**PROBLEM DETAILS**. Reproduce the records in full. Alter nothing.

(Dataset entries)
BEGIN

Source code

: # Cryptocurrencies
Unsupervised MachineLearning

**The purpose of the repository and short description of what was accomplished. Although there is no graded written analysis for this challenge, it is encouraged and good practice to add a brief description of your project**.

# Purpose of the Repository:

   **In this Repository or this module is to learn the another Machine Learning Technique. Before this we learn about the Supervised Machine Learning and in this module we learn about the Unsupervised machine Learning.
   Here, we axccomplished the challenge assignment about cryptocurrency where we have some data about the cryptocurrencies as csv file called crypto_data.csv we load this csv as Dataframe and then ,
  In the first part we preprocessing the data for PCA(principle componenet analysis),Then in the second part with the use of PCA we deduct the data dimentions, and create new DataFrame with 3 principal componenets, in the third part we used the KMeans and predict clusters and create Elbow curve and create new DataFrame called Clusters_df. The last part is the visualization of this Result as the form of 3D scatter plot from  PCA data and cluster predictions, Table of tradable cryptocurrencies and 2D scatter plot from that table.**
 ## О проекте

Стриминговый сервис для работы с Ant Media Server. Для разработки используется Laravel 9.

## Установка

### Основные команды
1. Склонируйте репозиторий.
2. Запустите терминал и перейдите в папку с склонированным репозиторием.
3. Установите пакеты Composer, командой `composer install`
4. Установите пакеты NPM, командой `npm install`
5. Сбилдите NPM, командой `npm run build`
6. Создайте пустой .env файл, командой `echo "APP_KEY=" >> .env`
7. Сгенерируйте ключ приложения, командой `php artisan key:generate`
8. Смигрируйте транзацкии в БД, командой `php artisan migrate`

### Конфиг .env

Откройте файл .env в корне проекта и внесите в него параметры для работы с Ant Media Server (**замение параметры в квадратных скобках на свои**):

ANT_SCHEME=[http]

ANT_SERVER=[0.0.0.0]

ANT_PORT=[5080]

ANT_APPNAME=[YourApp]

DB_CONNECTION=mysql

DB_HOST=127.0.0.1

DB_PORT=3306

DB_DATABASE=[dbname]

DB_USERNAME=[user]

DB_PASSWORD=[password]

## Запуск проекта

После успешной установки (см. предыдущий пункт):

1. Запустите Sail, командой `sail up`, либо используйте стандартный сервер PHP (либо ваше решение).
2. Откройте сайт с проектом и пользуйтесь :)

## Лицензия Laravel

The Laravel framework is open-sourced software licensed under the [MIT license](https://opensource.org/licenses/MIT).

END

**EXERCISE RESULT**.
Source code

: # Cryptocurrencies
Unsupervised MachineLearning

**The purpose of the repository and short description of what was accomplished. Although there is no graded written analysis for this challenge, it is encouraged and good practice to add a brief description of your project**.

# Purpose of the Repository:

   **In this Repository or this module is to learn the another Machine Learning Technique. Before this we learn about the Supervised Machine Learning and in this module we learn about the Unsupervised machine Learning.
   Here, we axccomplished the challenge assignment about cryptocurrency where we have some data about the cryptocurrencies as csv file called crypto_data.csv we load this csv as Dataframe and then ,
  In the first part we preprocessing the data for PCA(principle componenet analysis),Then in the second part with the use of PCA we deduct the data dimentions, and create new DataFrame with 3 principal componenets, in the third part we used the KMeans and predict clusters and create Elbow curve and create new DataFrame called Clusters_df. The last part is the visualization of this Result as the form of 3D scatter plot from  PCA data and cluster predictions, Table of tradable cryptocurrencies and 2D scatter plot from that table.**
 ## О проекте

Стриминговый сервис для работы с Ant Media Server. Для разработки используется Laravel 9.

## Установка

### Основные команды
1. Склонируйте репозиторий.
2. Запустите терминал и перейдите в папку с склонированным репозиторием.
3. Установите пакеты Composer, командой `composer install`
4. Установите пакеты NPM, командой `npm install`
5. Сбилдите NPM, командой `npm run build`
6. Создайте пустой .env файл, командой `echo "APP_KEY=" >> .env`
7. Сгенерируйте ключ приложения, командой `php artisan key:generate`
8. Смигрируйте транзацкии в БД, командой `php artisan migrate`

### Конфиг .env

Откройте файл .env в корне проекта и внесите в него параметры для работы с Ant Media Server (**замение параметры в квадратных скобках на свои**):

ANT_SCHEME=[http]

ANT_SERVER=[0.0.0.0]

ANT_PORT=[5080]

ANT_APPNAME=[YourApp]

DB_CONNECTION=mysql

DB_HOST=127.0.0.1

DB_PORT=3306

DB_DATABASE=[dbname]

DB_USERNAME=[user]

DB_PASSWORD=[password]

## Запуск проекта

После успешной установки (см. предыдущий пункт):

1. Запустите Sail, командой `sail up`, либо используйте стандартный сервер PHP (либо ваше решение).
2. Откройте сайт с проектом и пользуйтесь :)

## Лицензия Laravel

The Laravel framework is open-sourced software licensed under the [MIT license](https://opensource.org/licenses/MIT).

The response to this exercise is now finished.